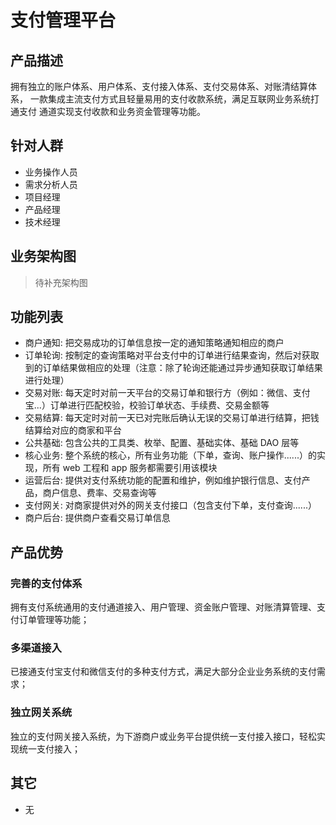 # 支付管理平台

## 产品描述

拥有独立的账户体系、用户体系、支付接入体系、支付交易体系、对账清结算体系，
一款集成主流支付方式且轻量易用的支付收款系统，满足互联网业务系统打通支付
通道实现支付收款和业务资金管理等功能。

## 针对人群

- 业务操作人员
- 需求分析人员
- 项目经理
- 产品经理
- 技术经理

## 业务架构图

> 待补充架构图

## 功能列表

- 商户通知: 把交易成功的订单信息按一定的通知策略通知相应的商户
- 订单轮询: 按制定的查询策略对平台支付中的订单进行结果查询，然后对获取到的订单结果做相应的处理（注意：除了轮询还能通过异步通知获取订单结果进行处理）
- 交易对账: 每天定时对前一天平台的交易订单和银行方（例如：微信、支付宝...）订单进行匹配校验，校验订单状态、手续费、交易金额等
- 交易结算: 每天定时对前一天已对完账后确认无误的交易订单进行结算，把钱结算给对应的商家和平台
- 公共基础: 包含公共的工具类、枚举、配置、基础实体、基础 DAO 层等
- 核心业务: 整个系统的核心，所有业务功能（下单，查询、账户操作......）的实现，所有 web 工程和 app 服务都需要引用该模块
- 运营后台: 提供对支付系统功能的配置和维护，例如维护银行信息、支付产品，商户信息、费率、交易查询等
- 支付网关: 对商家提供对外的网关支付接口（包含支付下单，支付查询......）
- 商户后台: 提供商户查看交易订单信息

## 产品优势

### 完善的支付体系

拥有支付系统通用的支付通道接入、用户管理、资金账户管理、对账清算管理、支付订单管理等功能；

### 多渠道接入

已接通支付宝支付和微信支付的多种支付方式，满足大部分企业业务系统的支付需求；

### 独立网关系统

独立的支付网关接入系统，为下游商户或业务平台提供统一支付接入接口，轻松实现统一支付接入；

## 其它

- 无
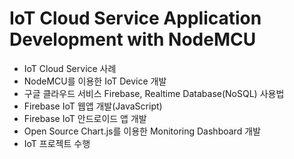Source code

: # IoT Cloud Service Application Development with NodeMCU

- IoT Cloud Service 사례
- NodeMCU를 이용한 IoT Device 개발
- 구글 클라우드 서비스 Firebase, Realtime Database(NoSQL) 사용법
- Firebase IoT 웹앱 개발(JavaScript)
- Firebase IoT 안드로이드 앱 개발
- Open Source Chart.js를 이용한 Monitoring Dashboard 개발
- IoT 프로젝트 수행

  
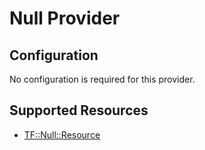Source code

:# Null Provider

## Configuration

No configuration is required for this provider.

## Supported Resources

* [TF::Null::Resource](../resources/null/TF-Null-Resource/docs/README.md)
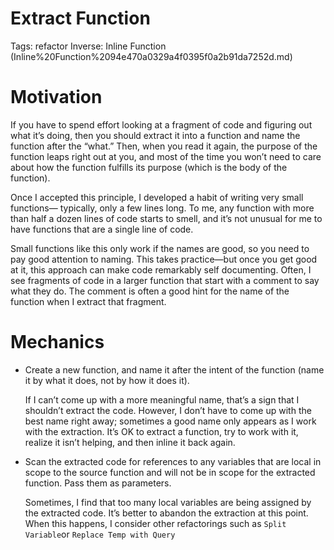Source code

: # Extract Function

Tags: refactor
Inverse: Inline Function (Inline%20Function%2094e470a0329a4f0395f0a2b91da7252d.md)

# Motivation

If you have to spend effort looking at a fragment of code and figuring out what it’s doing, then you should extract it into a function and name the function after the “what.” Then, when you read it again, the purpose of the function leaps right out at you, and most of the time you won’t need to care about how the function fulfills its purpose (which is the body of the function).

Once I accepted this principle, I developed a habit of writing very small functions—
typically, only a few lines long. To me, any function with more than half a dozen lines of code starts to smell, and it’s not unusual for me to have functions that are a single line of code.

Small functions like this only work if the names are good, so you need to pay good attention to naming. This takes practice—but once you get good at it, this approach can make code remarkably self documenting. Often, I see fragments of code in a larger function that start with a comment to say what they do. The comment is often a good hint for the name of the function when I extract that fragment.

# Mechanics

- Create a new function, and name it after the intent of the function (name it by what it does, not by how it does it).
    
    If I can’t come up with a more meaningful name, that’s a sign that I shouldn’t extract the code. However, I don’t have to come up with the best name right away; sometimes a good name only appears as I work with the extraction. It’s OK to extract a function, try to work with it, realize it isn’t helping, and then inline it back again.
    
- Scan the extracted code for references to any variables that are local in scope to the
source function and will not be in scope for the extracted function. Pass them as
parameters.
    
    Sometimes, I find that too many local variables are being assigned by the extracted code. It’s better to abandon the extraction at this point. When this happens, I consider other refactorings such as `Split Variable`or `Replace Temp with Query`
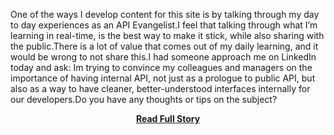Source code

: <p>One of the ways I develop content for this site is by talking through my day to day experiences as an API Evangelist.I feel that talking through what I&rsquo;m learning in real-time, is the best way to make it stick, while also sharing with the public.There is a lot of value that comes out of my daily learning, and it would be wrong to not share this.I had someone approach me on LinkedIn today and ask:
Im trying to convince my colleagues and managers on the importance of having internal API, not just as a prologue to public API, but also as a way to have cleaner, better-understood interfaces internally for our developers.Do you have any thoughts or tips on the subject?</p>
<center><p><a href="http://www.apievangelist.com/2011/10/25/how-do-i-convince-my-managers-of-the-importance-of-having-internal-apis/" style='padding:25px; font-sze:18px; font-weight: bold;'>Read Full Story</a></p></center>

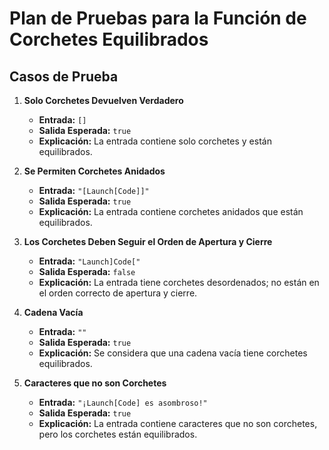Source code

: # Plan de Pruebas para la Función de Corchetes Equilibrados

## Casos de Prueba

1. **Solo Corchetes Devuelven Verdadero**
   - **Entrada:** `[]`
   - **Salida Esperada:** `true`
   - **Explicación:** La entrada contiene solo corchetes y están equilibrados.

2. **Se Permiten Corchetes Anidados**
   - **Entrada:** `"[Launch[Code]]"`
   - **Salida Esperada:** `true`
   - **Explicación:** La entrada contiene corchetes anidados que están equilibrados.

3. **Los Corchetes Deben Seguir el Orden de Apertura y Cierre**
   - **Entrada:** `"Launch]Code["`
   - **Salida Esperada:** `false`
   - **Explicación:** La entrada tiene corchetes desordenados; no están en el orden correcto de apertura y cierre.

4. **Cadena Vacía**
   - **Entrada:** `""`
   - **Salida Esperada:** `true`
   - **Explicación:** Se considera que una cadena vacía tiene corchetes equilibrados.

5. **Caracteres que no son Corchetes**
   - **Entrada:** `"¡Launch[Code] es asombroso!"`
   - **Salida Esperada:** `true`
   - **Explicación:** La entrada contiene caracteres que no son corchetes, pero los corchetes están equilibrados.
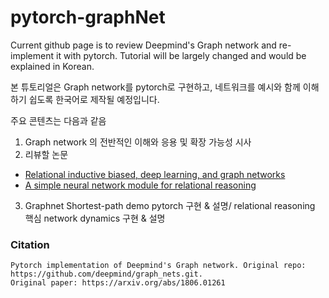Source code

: # pytorch-graphNet
Current github page is to review Deepmind's Graph network and re-implement it with pytorch. 
Tutorial will be largely changed and would be explained in Korean.

본 튜토리얼은 Graph network를 pytorch로 구현하고, 네트워크를 예시와 함께 이해하기 쉽도록 한국어로 제작될 예정입니다. 

주요 콘텐츠는 다음과 같음 
1. Graph network 의 전반적인 이해와 응용 및 확장 가능성 시사
2. 리뷰할 논문
- [Relational inductive biased, deep learning, and graph networks](https://arxiv.org/abs/1806.01261)
- [A simple neural network module for relational reasoning](https://arxiv.org/abs/1706.01427)
3. Graphnet Shortest-path demo pytorch 구현 & 설명/ relational reasoning 핵심 network dynamics 구현 & 설명



### Citation
    Pytorch implementation of Deepmind's Graph network. Original repo: https://github.com/deepmind/graph_nets.git.
    Original paper: https://arxiv.org/abs/1806.01261
    
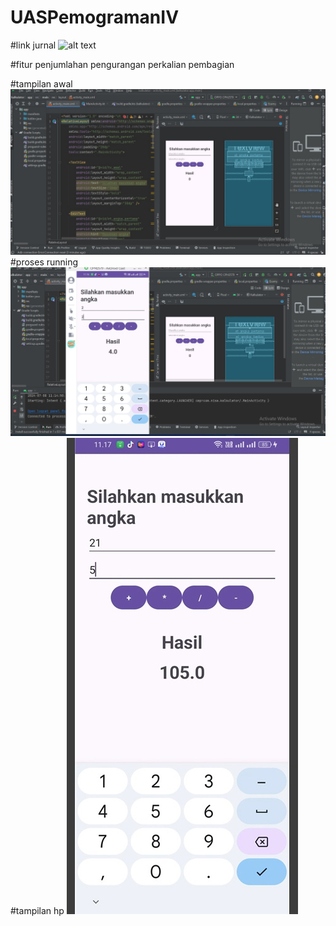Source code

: # UASPemogramanIV

#link jurnal
![alt text](https://scholar.google.com/scholar?hl=id&as_sdt=0%2C5&q=kalkulator+berbasis+kotlin&btnG=#d=gs_qabs&t=1720412840565&u=%23p%3DLv6_Jn_g7WEJ?raw=true)

#fitur
penjumlahan
pengurangan
perkalian
pembagian

#tampilan awal
![alt text](https://github.com/nuriaulfah/UASPemogramanIV/blob/main/tampilan%20awal.jpg?raw=true)
#proses running
![alt text](https://github.com/nuriaulfah/UASPemogramanIV/blob/main/running.jpg?raw=true)
#tampilan hp
![alt text](https://github.com/nuriaulfah/UASPemogramanIV/blob/main/tampilan%20hp.jpg?raw=true)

::::::::::

Goal of the exercise → When the word "contiene" occurs in a line above, list that line.

Your response →
   - **Explicación:** La entrada contiene solo corchetes y están equilibrados.
   - **Explicación:** La entrada contiene corchetes anidados que están equilibrados.
   - **Explicación:** La entrada contiene caracteres que no son corchetes, pero los corchetes están equilibrados.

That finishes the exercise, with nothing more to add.